- German name: Alternative – die Grünen Zug
- Founded: 27 August 2005
- Ideology: Green politics
- Political position: Left-wing politics

Website
- gruene-zug.ch

= Alternative – die Grünen Zug =

Die Alternative – die Grünen Zug (ALG) is a left-wing ecological party in the canton of Zug in Switzerland. It was formed in 2005 as Alternative Canton Zug through a merger of local groups. The largest of these groups was the Socialist Green Alternative Zug (SGA).

The SGA was founded in 1986 by members of the Socialist Workers' Party, non-party leftists and activists from the women's movement, trade unions and other initiatives.

From 1990 to 2006, Hanspeter Uster was a member of the Cantonal Government for the SGA . After the elections in October 2006, the Alternative Canton of Zug (ALG) was even represented in the Cantonal Government with two of the seven seats (Manuela Weichelt-Picard and Patrick Cotti). In October 2010, Patrick Cotti was voted out in favour of Stephan Schleiss (SVP). In the 2014 elections, the ALG increased its representation in the Cantonal Parliament from 7 to 10 seats. Councillor Weichelt was re-elected under the new majority voting system. In the 2018 cantonal elections, the ALG was unable to retain the seat of the retiring Manuela Weichelt-Picard, but the Alternative gained another seat in the Cantonal Parliament, giving them 11 members.

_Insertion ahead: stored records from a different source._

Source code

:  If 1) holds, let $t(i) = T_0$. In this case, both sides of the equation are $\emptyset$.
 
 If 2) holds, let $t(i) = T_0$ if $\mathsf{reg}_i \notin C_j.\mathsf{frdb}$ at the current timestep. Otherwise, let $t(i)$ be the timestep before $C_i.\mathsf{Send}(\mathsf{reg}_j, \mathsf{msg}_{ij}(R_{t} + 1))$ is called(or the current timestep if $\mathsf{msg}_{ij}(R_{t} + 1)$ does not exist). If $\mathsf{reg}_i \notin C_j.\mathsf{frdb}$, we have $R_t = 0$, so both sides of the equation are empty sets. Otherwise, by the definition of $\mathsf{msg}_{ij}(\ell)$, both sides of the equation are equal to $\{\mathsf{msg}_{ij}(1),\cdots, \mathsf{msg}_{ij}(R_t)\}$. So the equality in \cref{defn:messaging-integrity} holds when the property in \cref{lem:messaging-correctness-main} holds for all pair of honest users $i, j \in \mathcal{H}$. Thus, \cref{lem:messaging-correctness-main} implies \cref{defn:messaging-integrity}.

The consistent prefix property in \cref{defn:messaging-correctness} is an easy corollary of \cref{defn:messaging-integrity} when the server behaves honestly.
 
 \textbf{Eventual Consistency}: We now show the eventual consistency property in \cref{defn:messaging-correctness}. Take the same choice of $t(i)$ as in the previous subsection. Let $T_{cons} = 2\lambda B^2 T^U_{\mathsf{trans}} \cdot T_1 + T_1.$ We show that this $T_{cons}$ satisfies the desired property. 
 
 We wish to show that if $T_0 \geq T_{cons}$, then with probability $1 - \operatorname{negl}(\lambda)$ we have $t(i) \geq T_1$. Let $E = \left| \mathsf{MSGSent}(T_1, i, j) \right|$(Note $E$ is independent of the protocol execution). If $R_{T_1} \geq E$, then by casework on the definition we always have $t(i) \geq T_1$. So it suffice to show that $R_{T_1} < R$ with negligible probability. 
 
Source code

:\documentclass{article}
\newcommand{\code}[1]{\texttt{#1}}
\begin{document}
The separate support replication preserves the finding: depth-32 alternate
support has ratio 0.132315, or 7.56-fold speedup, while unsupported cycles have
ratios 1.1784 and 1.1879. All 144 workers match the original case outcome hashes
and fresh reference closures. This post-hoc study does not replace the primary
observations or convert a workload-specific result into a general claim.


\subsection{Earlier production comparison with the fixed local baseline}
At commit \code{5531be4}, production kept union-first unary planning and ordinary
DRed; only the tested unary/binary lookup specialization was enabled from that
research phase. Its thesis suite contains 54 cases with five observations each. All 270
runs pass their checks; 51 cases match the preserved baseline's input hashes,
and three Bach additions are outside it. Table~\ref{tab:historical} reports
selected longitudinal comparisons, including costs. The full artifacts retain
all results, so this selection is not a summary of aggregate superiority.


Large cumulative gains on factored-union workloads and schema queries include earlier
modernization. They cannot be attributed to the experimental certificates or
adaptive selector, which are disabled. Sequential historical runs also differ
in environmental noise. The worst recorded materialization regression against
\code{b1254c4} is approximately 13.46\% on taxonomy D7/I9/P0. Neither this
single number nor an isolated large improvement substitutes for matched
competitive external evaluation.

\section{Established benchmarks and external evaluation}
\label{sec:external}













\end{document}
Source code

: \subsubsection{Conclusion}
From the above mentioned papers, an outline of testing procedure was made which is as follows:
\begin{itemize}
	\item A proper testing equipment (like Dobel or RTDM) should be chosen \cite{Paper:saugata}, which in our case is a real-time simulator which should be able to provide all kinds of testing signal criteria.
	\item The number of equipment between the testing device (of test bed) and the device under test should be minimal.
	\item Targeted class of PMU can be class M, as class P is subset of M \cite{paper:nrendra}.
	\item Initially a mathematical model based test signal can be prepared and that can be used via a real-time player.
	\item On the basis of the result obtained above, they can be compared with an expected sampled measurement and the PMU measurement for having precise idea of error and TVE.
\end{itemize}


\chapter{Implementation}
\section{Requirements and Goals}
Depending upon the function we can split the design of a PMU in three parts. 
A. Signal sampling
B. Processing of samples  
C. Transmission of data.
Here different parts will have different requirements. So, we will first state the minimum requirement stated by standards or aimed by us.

Between 2003 and 2011, the SGA (Swiss Alternative for Switzerland), or the Alternative – the Greens of Zug, held one of Zug's three seats in the Swiss National Council with Josef Lang. Lang joined the Green Party faction there from the outset. He narrowly missed re-election in the 2011 Swiss federal election. Since the 2019 elections, the Zug Alternatives (with Manuela Weichelt-Picard) have once again been represented in the National Council.

The Alternative Canton Zug was appointed a full member of the Green Party of Switzerland at the Green Party's delegates' meeting on 13 June 2009. Since then, the party has been called Alternative – the Greens Zug . On November 5, 2009, the Young Alternative Zug was founded as the youth wing of Alternative – the Greens Zug and as the Zug section of the Young Greens Switzerland.

The ALG advocates for fair tax and resource-conserving economic policies for the benefit of a strong society and economy with a healthy state budget, good public services, and protection of the landscape/environment.